» **Work instructions**
Every line that contains the word "dlaždici" is to be copied from the listing.
----------
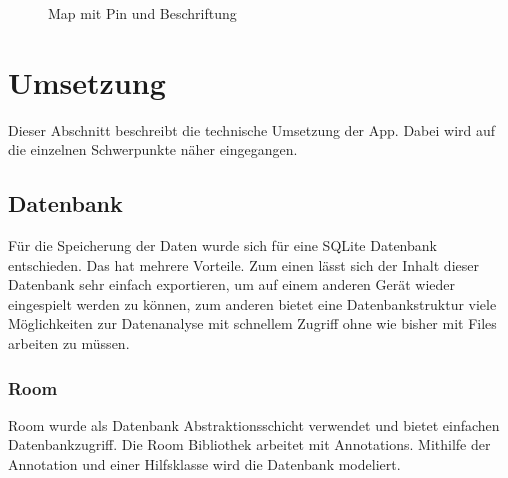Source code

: \documentclass[
    DIV12,
    cleardouble=plain,
    headings=normal,
    pdftex,
    headexclude,footexclude,
    final
]{scrreprt}
\begin{document}
\begin{figure}[H]
	\centering
	\caption{Map mit Pin und Beschriftung}
	\label{Map mit Pin und Beschriftung}
\end{figure}



\chapter{Umsetzung}
Dieser Abschnitt beschreibt die technische Umsetzung der App. Dabei wird auf die einzelnen Schwerpunkte näher eingegangen.
\section{Datenbank}
	Für die Speicherung der Daten wurde sich für eine SQLite Datenbank entschieden. Das hat mehrere Vorteile. Zum einen lässt sich der Inhalt dieser Datenbank sehr einfach exportieren, um auf einem anderen Gerät wieder eingespielt werden zu können, zum anderen bietet eine Datenbankstruktur viele Möglichkeiten zur Datenanalyse mit schnellem Zugriff ohne wie bisher mit Files arbeiten zu müssen.

\subsection{Room}
Room wurde als Datenbank Abstraktionsschicht verwendet und bietet einfachen Datenbankzugriff. Die Room Bibliothek arbeitet mit Annotations. Mithilfe der Annotation und einer Hilfsklasse wird die Datenbank modeliert. 

\newpage
\end{document}
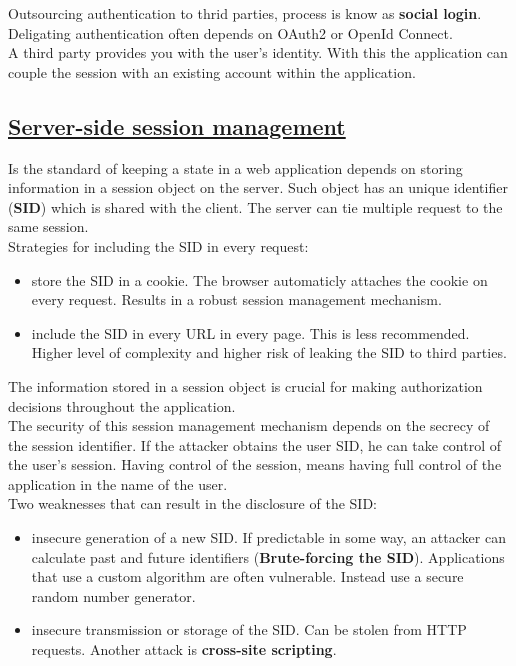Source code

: \documentclass[titlepage]{article}
\begin{document}
    Outsourcing authentication to thrid parties, process is know as \textbf{social login}. Deligating authentication often depends on OAuth2 or OpenId Connect.\\
    A third party provides you with the user's identity. With this the application can couple the session with an existing account within the application.
    \subsection{\href{https://youtu.be/-BRndrFZiqI}{Server-side session management}}
    Is the standard of keeping a state in a web application depends on storing information in a session object on the server. Such object has an unique identifier (\textbf{SID}) which is shared with the client. The server can tie multiple request to the same session.\\
    Strategies for including the SID in every request:
    \begin{itemize}
        \item store the SID in a cookie. The browser automaticly attaches the cookie on every request. Results in a robust session management mechanism.
        \item include the SID in every URL in every page. This is less recommended. Higher level of complexity and higher risk of leaking the SID to third parties.
    \end{itemize}
    The information stored in a session object is crucial for making authorization decisions throughout the application.\\
    The security of this session management mechanism depends on the secrecy of the session identifier. If the attacker obtains the user SID, he can take control of the user's session. Having control of the session, means having full control of the application in the name of the user.\\
    Two weaknesses that can result in the disclosure of the SID:
    \begin{itemize}
        \item insecure generation of a new SID. If predictable in some way, an attacker can calculate past and future identifiers (\textbf{Brute-forcing the SID}). Applications that use a custom algorithm are often vulnerable. Instead use a secure random number generator.
        \item insecure transmission or storage of the SID. Can be stolen from HTTP requests. Another attack is \textbf{cross-site scripting}. 
    \end{itemize}
\end{document}
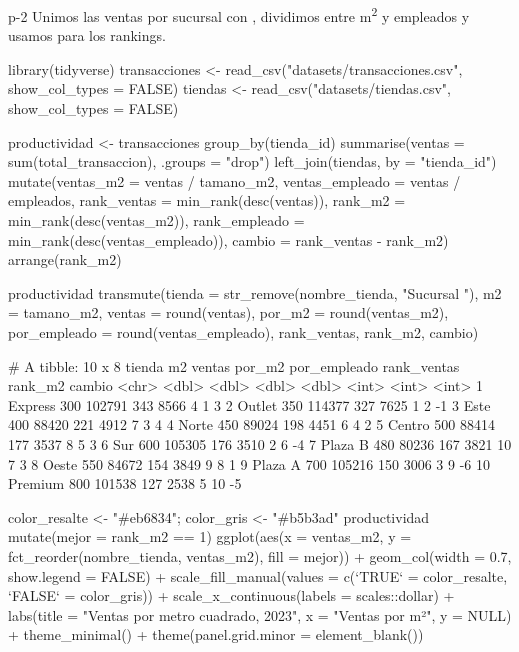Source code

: \begin{solucion}{p-2}
Unimos las ventas por sucursal con , dividimos entre
m\textsuperscript{2} y empleados y usamos  para
los rankings.
\end{solucion}

\begin{rcode}
library(tidyverse)
transacciones <- read_csv("datasets/transacciones.csv",
                          show_col_types = FALSE)
tiendas <- read_csv("datasets/tiendas.csv", show_col_types = FALSE)

productividad <- transacciones %
  group_by(tienda_id) %
  summarise(ventas = sum(total_transaccion), .groups = "drop") %
  left_join(tiendas, by = "tienda_id") %
  mutate(ventas_m2       = ventas / tamano_m2,
         ventas_empleado = ventas / empleados,
         rank_ventas     = min_rank(desc(ventas)),
         rank_m2         = min_rank(desc(ventas_m2)),
         rank_empleado   = min_rank(desc(ventas_empleado)),
         cambio          = rank_ventas - rank_m2) %
  arrange(rank_m2)

productividad %
  transmute(tienda = str_remove(nombre_tienda, "Sucursal "),
            m2 = tamano_m2, ventas = round(ventas),
            por_m2 = round(ventas_m2), por_empleado = round(ventas_empleado),
            rank_ventas, rank_m2, cambio)
\end{rcode}

\begin{rsalida}
# A tibble: 10 x 8
   tienda     m2 ventas por_m2 por_empleado rank_ventas rank_m2 cambio
   <chr>   <dbl>  <dbl>  <dbl>        <dbl>       <int>   <int>  <int>
 1 Express   300 102791    343         8566           4       1      3
 2 Outlet    350 114377    327         7625           1       2     -1
 3 Este      400  88420    221         4912           7       3      4
 4 Norte     450  89024    198         4451           6       4      2
 5 Centro    500  88414    177         3537           8       5      3
 6 Sur       600 105305    176         3510           2       6     -4
 7 Plaza B   480  80236    167         3821          10       7      3
 8 Oeste     550  84672    154         3849           9       8      1
 9 Plaza A   700 105216    150         3006           3       9     -6
10 Premium   800 101538    127         2538           5      10     -5
\end{rsalida}

\begin{rcode}
color_resalte <- "#eb6834"; color_gris <- "#b5b3ad"
productividad %
  mutate(mejor = rank_m2 == 1) %
  ggplot(aes(x = ventas_m2, y = fct_reorder(nombre_tienda, ventas_m2),
             fill = mejor)) +
  geom_col(width = 0.7, show.legend = FALSE) +
  scale_fill_manual(values = c(`TRUE` = color_resalte,
                               `FALSE` = color_gris)) +
  scale_x_continuous(labels = scales::dollar) +
  labs(title = "Ventas por metro cuadrado, 2023",
       x = "Ventas por m²", y = NULL) +
  theme_minimal() +
  theme(panel.grid.minor = element_blank())
\end{rcode}

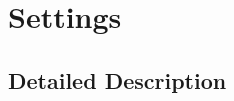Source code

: \hypertarget{group__settings}{}\section{Settings}
\label{group__settings}


\subsection{Detailed Description}
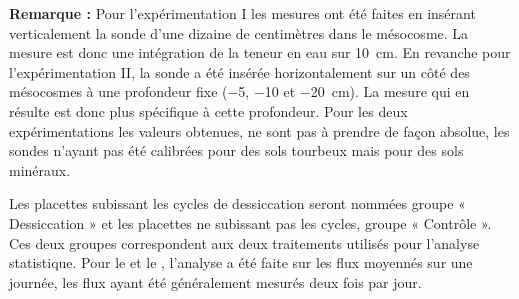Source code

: \begin{center}
\begin{minipage}{.85\textwidth}
\setlength{\parindent}{-10pt}%
\onehalfspacing
\textbf{Remarque :} %
Pour l'expérimentation I les mesures ont été faites en insérant verticalement la sonde d'une dizaine de centimètres dans le mésocosme.
La mesure est donc une intégration de la teneur en eau sur \SI{10}{\centi\metre}.
En revanche pour l'expérimentation II, la sonde a été insérée horizontalement sur un côté des mésocosmes à une profondeur fixe (\num{-5}, \num{-10} et \SI{-20}{\centi\metre}).
La mesure qui en résulte est donc plus spécifique à cette profondeur.
Pour les deux expérimentations les valeurs obtenues, ne sont pas à prendre de façon absolue, les sondes n'ayant pas été calibrées pour des sols tourbeux mais pour des sols minéraux.
\end{minipage}
\end{center}
Les placettes subissant les cycles de dessiccation seront nommées groupe « Dessiccation » et les placettes ne subissant pas les cycles, groupe « Contrôle ».
Ces deux groupes correspondent aux deux traitements utilisés pour l'analyse statistique.
Pour le \coo et le \chh, l'analyse a été faite sur les flux moyennés sur une journée, les flux ayant été généralement mesurés deux fois par jour.



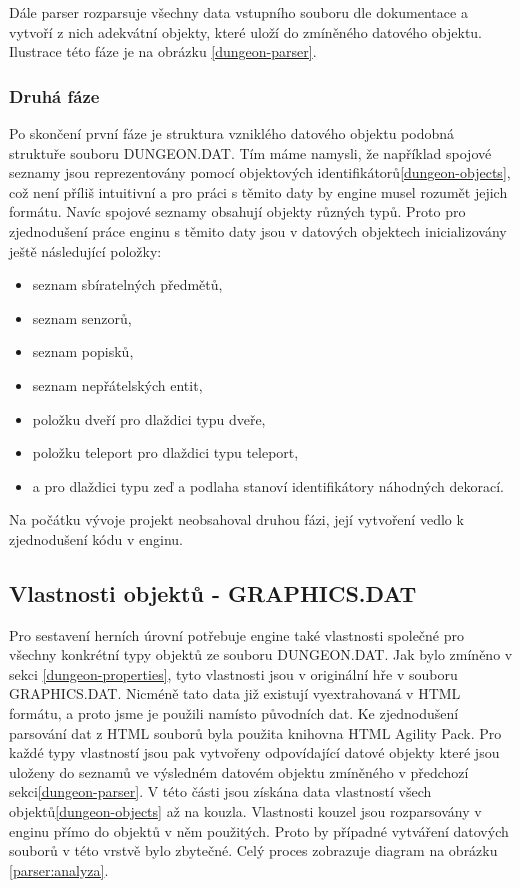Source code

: Dále parser rozparsuje všechny data vstupního souboru dle dokumentace\cite{TechnicalDocumentationFontanel05} a vytvoří z nich 
adekvátní objekty, které uloží do zmíněného datového objektu. Ilustrace této fáze je na obrázku \ref{dungeon-parser}.

\subsubsection{Druhá fáze}
Po skončení první fáze je struktura vzniklého datového objektu podobná struktuře souboru DUNGEON.DAT. Tím máme namysli, že
například spojové seznamy jsou reprezentovány pomocí objektových identifikátorů\vref{dungeon-objects}, což není příliš intuitivní a pro práci 
s těmito daty by engine musel rozumět jejich formátu. Navíc spojové seznamy obsahují objekty různých typů. Proto pro zjednodušení práce enginu
s těmito daty jsou v datových objektech inicializovány ještě následující položky: 
\begin{itemize} 
\item seznam sbíratelných předmětů,
\item seznam senzorů,
\item seznam popisků,
\item seznam nepřátelských entit,
\item položku dveří pro dlaždici typu dveře,
\item položku teleport pro dlaždici typu teleport,
\item a pro dlaždici typu zeď a podlaha stanoví identifikátory náhodných dekorací.
\end{itemize} 

Na počátku vývoje projekt neobsahoval druhou fázi, její vytvoření vedlo k zjednodušení kódu v enginu.

\subsection{Vlastnosti objektů - GRAPHICS.DAT}

Pro sestavení herních úrovní potřebuje engine také vlastnosti společné pro všechny konkrétní typy objektů ze
souboru DUNGEON.DAT. Jak bylo zmíněno v sekci \ref{dungeon-properties}, tyto vlastnosti jsou v originální hře v souboru GRAPHICS.DAT.
Nicméně tato data již existují vyextrahovaná v HTML formátu, a proto jsme je použili namísto původních dat.
Ke zjednodušení parsování dat z HTML souborů byla
použita knihovna HTML Agility Pack\cite{HtmlAgilityPack}. Pro každé typy vlastností jsou pak vytvořeny odpovídající datové objekty
které jsou uloženy do seznamů ve výsledném datovém objektu zmíněného v předchozí
sekci\ref{dungeon-parser}. V této části jsou získána data vlastností všech objektů\vref{dungeon-objects} až na kouzla.
Vlastnosti kouzel jsou rozparsovány v enginu přímo do objektů v něm použitých. Proto by případné vytváření datových souborů
v této vrstvě bylo zbytečné. Celý proces zobrazuje diagram na obrázku \ref{parser:analyza}.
----------
» **Task response**
\item položku dveří pro dlaždici typu dveře,
\item položku teleport pro dlaždici typu teleport,
\item a pro dlaždici typu zeď a podlaha stanoví identifikátory náhodných dekorací.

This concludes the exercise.